Le dispositif de recherche comprenait des traitements avec les deux espacements, sans cultures intercalaires, avec du ray-grass seulement et avec un mélange de six espèces en intercalaire. Sans surprise, c’est avec le mélange d’intercalaires que la biomasse de mauvaises herbes était la plus faible.
C’est dans l’espacement aux 30 pouces que les mauvaises herbes ont le moins grandi. Cependant, dans le maïs aux 60 pouces, la production de biomasse aérienne de cultures de couvertures était presque trois fois supérieure. « Les rayons lumineux pénètrent beaucoup mieux entre les rangs, explique Caroline Halde. La croissance des cultures de couverture est vraiment améliorée. »
Les chercheurs ont calculé que la rentabilité était au rendez-vous avec les deux espacements. Cependant, le gain net à passer de 30 à 60 pouces est négatif. Quand on délaisse l’espacement traditionnel, les bénéfices agroenvironnementaux se font aux dépens de pertes économiques immédiates. « Toute politique visant l’incitation à l’utilisation de ces pratiques devrait offrir des mesures compensatoires à une hauteur permettant de couvrir les pertes », préviennent les chercheurs.

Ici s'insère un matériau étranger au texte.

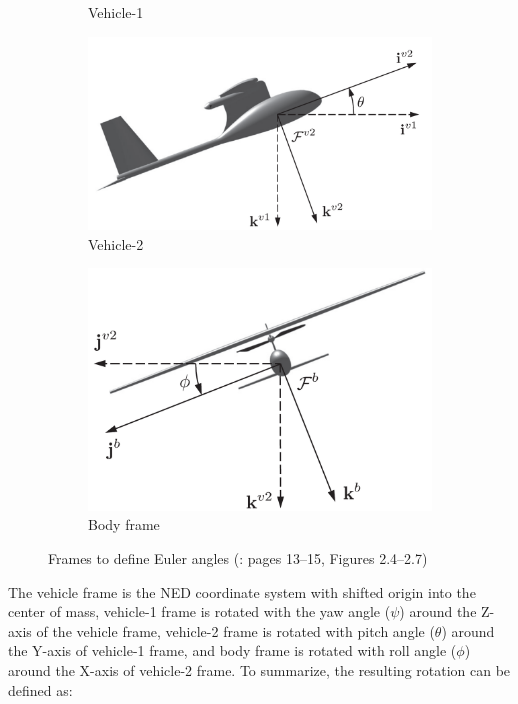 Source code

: \begin{figure}[!ht]
\begin{subfigure}{0.38\textwidth}
         \caption{Vehicle-1}\label{fig:vehicle-1}
    \end{subfigure}
    \begin{subfigure}{0.38\textwidth}
        \centering
         \includegraphics[width=\textwidth]{figures/vehicle-2.png}
         \caption{Vehicle-2}\label{fig:vehicle-2}
    \end{subfigure}
    \begin{subfigure}{0.38\textwidth}
        \centering
         \includegraphics[width=\textwidth]{figures/body.png}
         \caption{Body frame}\label{fig:body}
    \end{subfigure}\label{fig:frames}
    \caption{Frames to define Euler angles (\cite{EKF-UAS-2}: pages 13--15, Figures 2.4--2.7)}
\end{figure}

The vehicle frame is the NED coordinate system with shifted origin into the center of mass, vehicle-1 frame is rotated with the yaw angle ($\psi$)  around the Z-axis of the vehicle frame, vehicle-2 frame is rotated with pitch angle ($\theta$) around the Y-axis of vehicle-1 frame, and body frame is rotated with roll angle ($\phi$) around the X-axis of vehicle-2 frame. To summarize, the resulting rotation can be defined as:

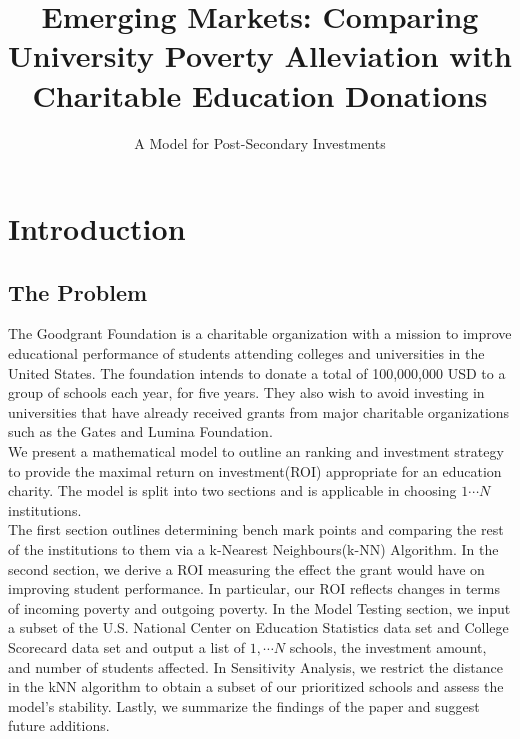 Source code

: \documentclass[12pt]{scrartcl}
\title{Emerging Markets: Comparing University Poverty Alleviation with Charitable Education Donations}
\subtitle{A Model for Post-Secondary Investments}
\begin{document}
\maketitle
\newpage
\tableofcontents
\newpage
\setcounter{page}{1}	

\section{Introduction}
	\subsection{The Problem}
		The Goodgrant Foundation is a charitable organization with a mission to improve educational performance of students attending colleges and universities in the United States. The foundation intends to donate a total of 100,000,000 USD to a group of schools each year, for five years. They also wish to avoid investing in universities that have already received grants from major charitable organizations such as the Gates and Lumina Foundation.\\
		
		We present a mathematical model to outline an ranking and investment strategy to provide the maximal return on investment(ROI) appropriate for an education charity.  The model is split into two sections and is applicable in choosing $1\cdots N$ institutions. \\

The first section outlines determining bench mark points and comparing the rest of the institutions to them via a k-Nearest Neighbours(k-NN) Algorithm. In the second section, we derive a ROI measuring the effect the grant would have on improving student performance. In particular, our ROI reflects changes in terms of incoming poverty and outgoing poverty. In the Model Testing section, we input a subset of the U.S. National Center on Education Statistics data set and College Scorecard data set and output a list of $1,\cdots{N}$ schools, the investment amount, and number of students affected. In Sensitivity Analysis, we restrict the distance in the kNN algorithm to obtain a subset of our prioritized schools and assess the model's stability. Lastly, we summarize the findings of the paper and suggest future additions. 
	
\end{document}

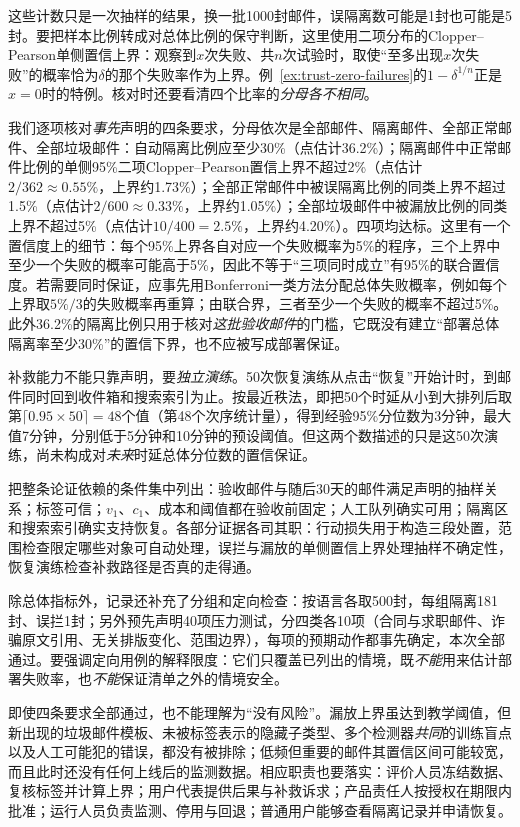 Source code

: 这些计数只是一次抽样的结果，换一批1000封邮件，误隔离数可能是1封也可能是5封。要把样本比例转成对总体比例的保守判断，这里使用二项分布的Clopper--Pearson单侧置信上界：观察到$x$次失败、共$n$次试验时，取使“至多出现$x$次失败”的概率恰为$\delta$的那个失败率作为上界。例~\ref{ex:trust-zero-failures}的$1-\delta^{1/n}$正是$x=0$时的特例。核对时还要看清四个比率的\emph{分母各不相同}。

我们逐项核对\emph{事先}声明的四条要求，分母依次是全部邮件、隔离邮件、全部正常邮件、全部垃圾邮件：自动隔离比例应至少30\%（点估计36.2\%）；隔离邮件中正常邮件比例的单侧95\%二项Clopper--Pearson置信上界不超过2\%（点估计$2/362\approx0.55\%$，上界约1.73\%）；全部正常邮件中被误隔离比例的同类上界不超过1.5\%（点估计$2/600\approx0.33\%$，上界约1.05\%）；全部垃圾邮件中被漏放比例的同类上界不超过5\%（点估计$10/400=2.5\%$，上界约4.20\%）。四项均达标。这里有一个置信度上的细节：每个95\%上界各自对应一个失败概率为5\%的程序，三个上界中至少一个失败的概率可能高于5\%，因此不等于“三项同时成立”有95\%的联合置信度。若需要同时保证，应事先用Bonferroni一类方法分配总体失败概率，例如每个上界取$5\%/3$的失败概率再重算；由联合界，三者至少一个失败的概率不超过5\%。此外36.2\%的隔离比例只用于核对\emph{这批验收邮件}的门槛，它既没有建立“部署总体隔离率至少30\%”的置信下界，也不应被写成部署保证。

补救能力不能只靠声明，要\emph{独立演练}。50次恢复演练从点击“恢复”开始计时，到邮件同时回到收件箱和搜索索引为止。按最近秩法，即把50个时延从小到大排列后取第$\lceil0.95\times50\rceil=48$个值（第48个次序统计量），得到经验95\%分位数为3分钟，最大值7分钟，分别低于5分钟和10分钟的预设阈值。但这两个数描述的只是这50次演练，尚未构成对\emph{未来}时延总体分位数的置信保证。

把整条论证依赖的条件集中列出：验收邮件与随后30天的邮件满足声明的抽样关系；标签可信；$v_1$、$c_1$、成本和阈值都在验收前固定；人工队列确实可用；隔离区和搜索索引确实支持恢复。各部分证据各司其职：行动损失用于构造三段处置，范围检查限定哪些对象可自动处理，误拦与漏放的单侧置信上界处理抽样不确定性，恢复演练检查补救路径是否真的走得通。

除总体指标外，记录还补充了分组和定向检查：按语言各取500封，每组隔离181封、误拦1封；另外预先声明40项压力测试，分四类各10项（合同与求职邮件、诈骗原文引用、无关排版变化、范围边界），每项的预期动作都事先确定，本次全部通过。要强调定向用例的解释限度：它们只覆盖已列出的情境，既\emph{不能}用来估计部署失败率，也\emph{不能}保证清单之外的情境安全。

即使四条要求全部通过，也不能理解为“没有风险”。漏放上界虽达到教学阈值，但新出现的垃圾邮件模板、未被标签表示的隐藏子类型、多个检测器\emph{共同}的训练盲点以及人工可能犯的错误，都没有被排除；低频但重要的邮件其置信区间可能较宽，而且此时还没有任何上线后的监测数据。相应职责也要落实：评价人员冻结数据、复核标签并计算上界；用户代表提供后果与补救诉求；产品责任人按授权在期限内批准；运行人员负责监测、停用与回退；普通用户能够查看隔离记录并申请恢复。

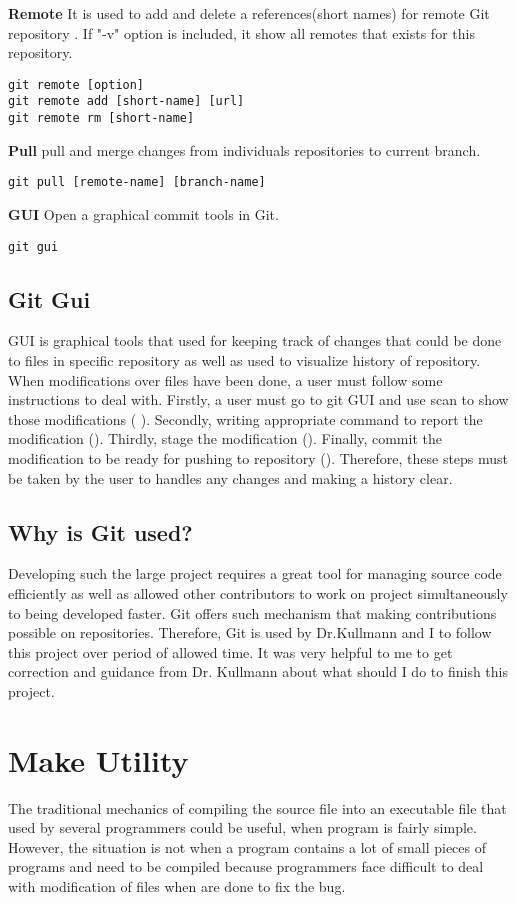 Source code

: \documentclass[11pt]{report}
\begin{document}
\textbf{Remote} It is used to add and delete a  references(short names) for remote Git repository . If "-v" option is included, it show all remotes that exists for this repository.
\begin{verbatim}
git remote [option]
git remote add [short-name] [url]
git remote rm [short-name]
\end{verbatim}

\textbf{Pull} pull and merge changes from individuals repositories to current branch.
\begin{verbatim}
git pull [remote-name] [branch-name]
\end{verbatim}

\textbf{GUI} Open a graphical commit tools in Git.
\begin{verbatim}
git gui
\end{verbatim}


\subsection{Git Gui}
\label{subsec: gitgui}
GUI is graphical tools that used for keeping track of changes that could be done to files in specific repository as well as used to visualize history of repository. When modifications over files have been done, a user must follow some instructions to deal with. Firstly, a user must go to git GUI and use scan to show those modifications ( ). Secondly, writing appropriate command to report the modification (). Thirdly, stage the modification (). Finally, commit the modification to be ready for pushing to repository (). Therefore, these steps must be taken by the user to handles any changes and making a history clear.


\subsection{Why is Git used?}
\label{subsec: why git}
Developing such the large project requires a great tool for managing source code efficiently as well as allowed other contributors to work on project simultaneously to being developed faster. Git offers such mechanism that making contributions possible on repositories. Therefore, Git is used by Dr.Kullmann and I to follow this project over period of allowed time. It was very helpful to me to get correction and guidance from Dr. Kullmann about what should I do to finish this project.

\section{Make Utility}
\label{sec: Make}
The traditional mechanics of compiling the source file into an executable file that used by several programmers could be useful, when program is fairly simple. However, the situation is not when a program contains a lot of small pieces of programs and need to be compiled because programmers face difficult to deal with modification of files when are done to fix the bug.
\end{document}
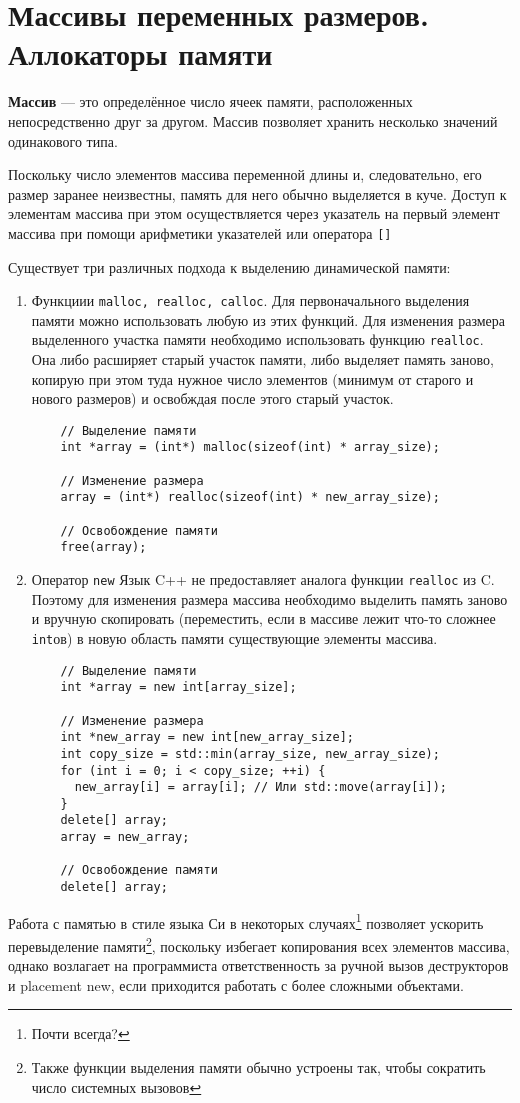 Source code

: \documentclass[14pt, a4paper]{extarticle}
\begin{document}
\section{Массивы переменных размеров. Аллокаторы памяти}
\textbf{Массив} — это определённое число ячеек памяти, расположенных непосредственно друг за другом.
Массив позволяет хранить несколько значений одинакового типа.

Поскольку число элементов массива переменной длины и, следовательно, его размер заранее неизвестны,
память для него обычно выделяется в куче. Доступ к элементам массива при этом осуществляется через
указатель на первый элемент массива при помощи арифметики указателей или оператора \verb|[]|

Существует три различных подхода к выделению динамической памяти:
\begin{enumerate}
  \item Функциии \verb|malloc, realloc, calloc|.
  Для первоначального выделения памяти можно использовать любую из этих функций.
  Для изменения размера выделенного участка памяти необходимо использовать 
  функцию \verb|realloc|. Она либо расширяет старый участок памяти, либо выделяет память
  заново, копирую при этом туда нужное число элементов (минимум от старого и нового размеров) и
  освобждая после этого старый участок.

  \begin{verbatim}
    // Выделение памяти
    int *array = (int*) malloc(sizeof(int) * array_size);

    // Изменение размера
    array = (int*) realloc(sizeof(int) * new_array_size);

    // Освобождение памяти
    free(array);
  \end{verbatim}
  
  \item Оператор \verb|new|
  Язык C++ не предоставляет аналога функции \verb|realloc| из C. Поэтому для изменения размера массива
  необходимо выделить память заново и вручную скопировать (переместить, если в массиве лежит что-то сложнее \verb|int|ов)
  в новую область памяти существующие элементы массива.
  \begin{verbatim}
    // Выделение памяти
    int *array = new int[array_size];

    // Изменение размера
    int *new_array = new int[new_array_size];
    int copy_size = std::min(array_size, new_array_size);
    for (int i = 0; i < copy_size; ++i) {
      new_array[i] = array[i]; // Или std::move(array[i]);
    }
    delete[] array;
    array = new_array;

    // Освобождение памяти
    delete[] array;
  \end{verbatim}
\end{enumerate}
Работа с памятью в стиле языка Си в некоторых случаях\footnote{Почти всегда?} позволяет ускорить
перевыделение памяти\footnote{Также функции выделения памяти обычно устроены так, чтобы сократить число системных вызовов},
поскольку избегает копирования всех элементов массива, однако возлагает на программиста
ответственность за ручной вызов деструкторов и placement new, если приходится работать
с более сложными объектами.
\end{document}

Encore beaucoup de recherche est requise, souligne la chercheuse Caroline Halde. « Quels sont les meilleurs taux de semis? Les meilleurs hybrides? Je pense que dans cinq ans, nous en saurons beaucoup plus sur ce système-là. »
60 pouces… par erreur!
En 2022, à Saint-Aimé, près de Sorel, le producteur Ghislain Brouillard s’est retrouvé avec un rang de bouché sur son planteur, de sorte qu’il a semé du maïs aux 60 pouces involontairement sur une petite superficie.
« Du maïs aux 60 pouces avec une intercalaire, c’est complètement incroyable la biomasse qui pousse entre les rangs! » Le rendement est moindre qu’aux 30 pouces, mais plus payant qu’une céréale, estime-t-il. « Il y a un compromis à faire sur le rendement, au bénéfice d’une structure de sol incroyable! »
L’unité de semis en panne a laissé tomber un grain à tous les 40 pieds. Sans voisins immédiats, ces plants avaient chacun deux gros épis pleins. Pour Ghislain Brouillard, il s’agit d’une démonstration du potentiel très élevé des hybrides d’aujourd’hui.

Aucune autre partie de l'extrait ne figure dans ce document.